[Rendered images with source text]
-=-=-=-=-

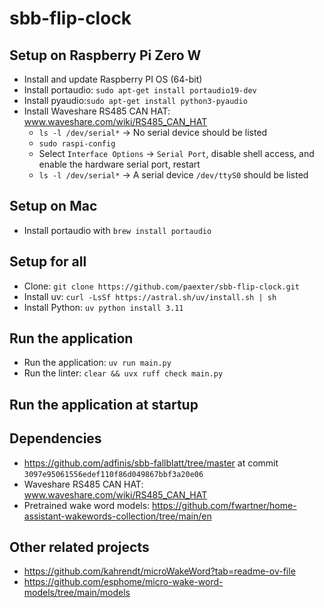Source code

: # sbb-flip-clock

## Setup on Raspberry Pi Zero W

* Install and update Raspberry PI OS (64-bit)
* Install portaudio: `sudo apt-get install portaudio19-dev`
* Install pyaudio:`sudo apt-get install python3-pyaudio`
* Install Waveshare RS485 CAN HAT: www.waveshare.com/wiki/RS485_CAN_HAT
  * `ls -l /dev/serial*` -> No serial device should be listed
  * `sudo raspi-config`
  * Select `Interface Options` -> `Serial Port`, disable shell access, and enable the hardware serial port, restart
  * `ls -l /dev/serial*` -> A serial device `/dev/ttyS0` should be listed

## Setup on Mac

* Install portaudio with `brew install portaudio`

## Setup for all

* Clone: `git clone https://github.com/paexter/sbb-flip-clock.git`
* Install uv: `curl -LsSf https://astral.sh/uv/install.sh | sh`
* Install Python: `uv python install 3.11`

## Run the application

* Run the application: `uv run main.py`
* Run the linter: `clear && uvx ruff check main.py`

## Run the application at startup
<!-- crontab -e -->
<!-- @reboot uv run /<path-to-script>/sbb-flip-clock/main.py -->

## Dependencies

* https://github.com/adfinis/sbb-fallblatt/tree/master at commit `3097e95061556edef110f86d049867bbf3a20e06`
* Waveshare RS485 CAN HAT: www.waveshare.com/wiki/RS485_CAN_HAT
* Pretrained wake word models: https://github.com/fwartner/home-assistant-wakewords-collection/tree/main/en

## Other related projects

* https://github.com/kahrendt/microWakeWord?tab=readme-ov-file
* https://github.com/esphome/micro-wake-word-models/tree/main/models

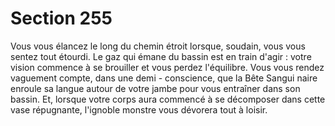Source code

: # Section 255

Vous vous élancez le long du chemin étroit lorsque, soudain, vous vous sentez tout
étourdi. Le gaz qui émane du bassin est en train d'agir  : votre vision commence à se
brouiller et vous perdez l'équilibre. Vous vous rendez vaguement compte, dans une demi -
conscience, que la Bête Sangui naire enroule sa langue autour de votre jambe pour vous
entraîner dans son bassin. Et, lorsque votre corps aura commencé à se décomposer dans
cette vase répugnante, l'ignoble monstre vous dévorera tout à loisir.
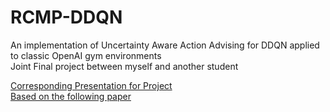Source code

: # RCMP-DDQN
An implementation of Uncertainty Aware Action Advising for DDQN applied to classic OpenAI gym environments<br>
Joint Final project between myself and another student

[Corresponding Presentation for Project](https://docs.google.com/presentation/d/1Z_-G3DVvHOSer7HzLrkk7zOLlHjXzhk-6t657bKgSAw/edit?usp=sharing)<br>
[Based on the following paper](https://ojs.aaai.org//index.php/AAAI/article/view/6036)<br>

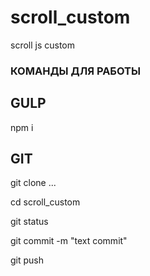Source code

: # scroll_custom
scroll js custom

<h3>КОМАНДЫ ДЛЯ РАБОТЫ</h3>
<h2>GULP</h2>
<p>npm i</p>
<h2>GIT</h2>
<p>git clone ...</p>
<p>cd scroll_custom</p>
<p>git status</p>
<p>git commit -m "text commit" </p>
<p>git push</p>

-=-=-=-=-

== TASK BRIEF ==
On how many lines of the data does "dans" appear? Give only that number.

== RESPONSE BOX ==
2